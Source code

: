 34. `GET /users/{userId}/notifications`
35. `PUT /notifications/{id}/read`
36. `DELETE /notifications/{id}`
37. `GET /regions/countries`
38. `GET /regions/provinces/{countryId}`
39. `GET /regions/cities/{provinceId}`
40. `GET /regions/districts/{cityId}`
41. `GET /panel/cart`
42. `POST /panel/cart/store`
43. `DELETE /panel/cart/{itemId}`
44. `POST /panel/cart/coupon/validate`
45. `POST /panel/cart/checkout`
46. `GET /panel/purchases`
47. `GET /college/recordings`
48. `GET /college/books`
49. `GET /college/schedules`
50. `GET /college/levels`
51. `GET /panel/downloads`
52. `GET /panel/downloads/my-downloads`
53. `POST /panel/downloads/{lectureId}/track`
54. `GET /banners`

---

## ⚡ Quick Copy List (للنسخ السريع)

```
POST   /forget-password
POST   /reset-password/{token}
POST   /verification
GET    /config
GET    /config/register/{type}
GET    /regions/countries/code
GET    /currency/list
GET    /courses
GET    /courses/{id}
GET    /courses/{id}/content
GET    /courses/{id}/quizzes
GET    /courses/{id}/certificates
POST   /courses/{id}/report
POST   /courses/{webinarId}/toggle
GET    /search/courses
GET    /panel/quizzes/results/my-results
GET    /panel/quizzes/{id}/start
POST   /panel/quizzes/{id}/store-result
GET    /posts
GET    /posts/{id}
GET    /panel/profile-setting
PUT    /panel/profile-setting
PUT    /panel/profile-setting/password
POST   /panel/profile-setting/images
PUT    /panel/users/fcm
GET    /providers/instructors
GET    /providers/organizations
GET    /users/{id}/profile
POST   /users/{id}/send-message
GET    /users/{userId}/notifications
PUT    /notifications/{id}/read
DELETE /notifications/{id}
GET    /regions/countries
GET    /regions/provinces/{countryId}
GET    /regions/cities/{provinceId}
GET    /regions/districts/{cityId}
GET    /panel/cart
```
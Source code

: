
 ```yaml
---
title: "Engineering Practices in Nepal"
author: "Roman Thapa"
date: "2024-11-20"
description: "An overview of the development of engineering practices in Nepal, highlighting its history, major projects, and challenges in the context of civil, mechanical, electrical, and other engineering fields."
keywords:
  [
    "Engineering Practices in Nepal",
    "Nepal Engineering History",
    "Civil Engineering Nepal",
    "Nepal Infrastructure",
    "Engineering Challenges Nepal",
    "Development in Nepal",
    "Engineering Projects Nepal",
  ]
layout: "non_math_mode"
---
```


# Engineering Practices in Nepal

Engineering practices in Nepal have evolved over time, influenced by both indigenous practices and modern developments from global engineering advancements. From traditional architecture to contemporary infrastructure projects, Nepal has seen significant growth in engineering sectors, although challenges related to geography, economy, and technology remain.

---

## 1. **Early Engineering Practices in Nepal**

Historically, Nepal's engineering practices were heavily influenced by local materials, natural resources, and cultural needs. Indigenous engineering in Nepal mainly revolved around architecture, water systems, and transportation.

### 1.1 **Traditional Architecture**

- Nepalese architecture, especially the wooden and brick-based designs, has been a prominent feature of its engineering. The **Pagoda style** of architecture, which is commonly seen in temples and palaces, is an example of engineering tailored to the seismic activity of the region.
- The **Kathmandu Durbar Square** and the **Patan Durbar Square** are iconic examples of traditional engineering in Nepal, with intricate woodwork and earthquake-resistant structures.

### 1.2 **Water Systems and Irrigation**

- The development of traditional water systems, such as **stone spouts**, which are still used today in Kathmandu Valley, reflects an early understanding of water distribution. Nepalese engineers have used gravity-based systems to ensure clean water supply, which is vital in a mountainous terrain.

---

§ §

◆ WHAT YOU NEED TO DO: Copy out each line of the material and keep every word unchanged.

◆ RESPONSE BOX:
Source code

: 34. `GET /users/{userId}/notifications`
35. `PUT /notifications/{id}/read`
36. `DELETE /notifications/{id}`
37. `GET /regions/countries`
38. `GET /regions/provinces/{countryId}`
39. `GET /regions/cities/{provinceId}`
40. `GET /regions/districts/{cityId}`
41. `GET /panel/cart`
42. `POST /panel/cart/store`
43. `DELETE /panel/cart/{itemId}`
44. `POST /panel/cart/coupon/validate`
45. `POST /panel/cart/checkout`
46. `GET /panel/purchases`
47. `GET /college/recordings`
48. `GET /college/books`
49. `GET /college/schedules`
50. `GET /college/levels`
51. `GET /panel/downloads`
52. `GET /panel/downloads/my-downloads`
53. `POST /panel/downloads/{lectureId}/track`
54. `GET /banners`

---

## ⚡ Quick Copy List (للنسخ السريع)

```
POST   /forget-password
POST   /reset-password/{token}
POST   /verification
GET    /config
GET    /config/register/{type}
GET    /regions/countries/code
GET    /currency/list
GET    /courses
GET    /courses/{id}
GET    /courses/{id}/content
GET    /courses/{id}/quizzes
GET    /courses/{id}/certificates
POST   /courses/{id}/report
POST   /courses/{webinarId}/toggle
GET    /search/courses
GET    /panel/quizzes/results/my-results
GET    /panel/quizzes/{id}/start
POST   /panel/quizzes/{id}/store-result
GET    /posts
GET    /posts/{id}
GET    /panel/profile-setting
PUT    /panel/profile-setting
PUT    /panel/profile-setting/password
POST   /panel/profile-setting/images
PUT    /panel/users/fcm
GET    /providers/instructors
GET    /providers/organizations
GET    /users/{id}/profile
POST   /users/{id}/send-message
GET    /users/{userId}/notifications
PUT    /notifications/{id}/read
DELETE /notifications/{id}
GET    /regions/countries
GET    /regions/provinces/{countryId}
GET    /regions/cities/{provinceId}
GET    /regions/districts/{cityId}
GET    /panel/cart
```
Source code

:
 ```yaml
---
title: "Engineering Practices in Nepal"
author: "Roman Thapa"
date: "2024-11-20"
description: "An overview of the development of engineering practices in Nepal, highlighting its history, major projects, and challenges in the context of civil, mechanical, electrical, and other engineering fields."
keywords:
  [
    "Engineering Practices in Nepal",
    "Nepal Engineering History",
    "Civil Engineering Nepal",
    "Nepal Infrastructure",
    "Engineering Challenges Nepal",
    "Development in Nepal",
    "Engineering Projects Nepal",
  ]
layout: "non_math_mode"
---
```


# Engineering Practices in Nepal

Engineering practices in Nepal have evolved over time, influenced by both indigenous practices and modern developments from global engineering advancements. From traditional architecture to contemporary infrastructure projects, Nepal has seen significant growth in engineering sectors, although challenges related to geography, economy, and technology remain.

---

## 1. **Early Engineering Practices in Nepal**

Historically, Nepal's engineering practices were heavily influenced by local materials, natural resources, and cultural needs. Indigenous engineering in Nepal mainly revolved around architecture, water systems, and transportation.

### 1.1 **Traditional Architecture**

- Nepalese architecture, especially the wooden and brick-based designs, has been a prominent feature of its engineering. The **Pagoda style** of architecture, which is commonly seen in temples and palaces, is an example of engineering tailored to the seismic activity of the region.
- The **Kathmandu Durbar Square** and the **Patan Durbar Square** are iconic examples of traditional engineering in Nepal, with intricate woodwork and earthquake-resistant structures.

### 1.2 **Water Systems and Irrigation**

- The development of traditional water systems, such as **stone spouts**, which are still used today in Kathmandu Valley, reflects an early understanding of water distribution. Nepalese engineers have used gravity-based systems to ensure clean water supply, which is vital in a mountainous terrain.

---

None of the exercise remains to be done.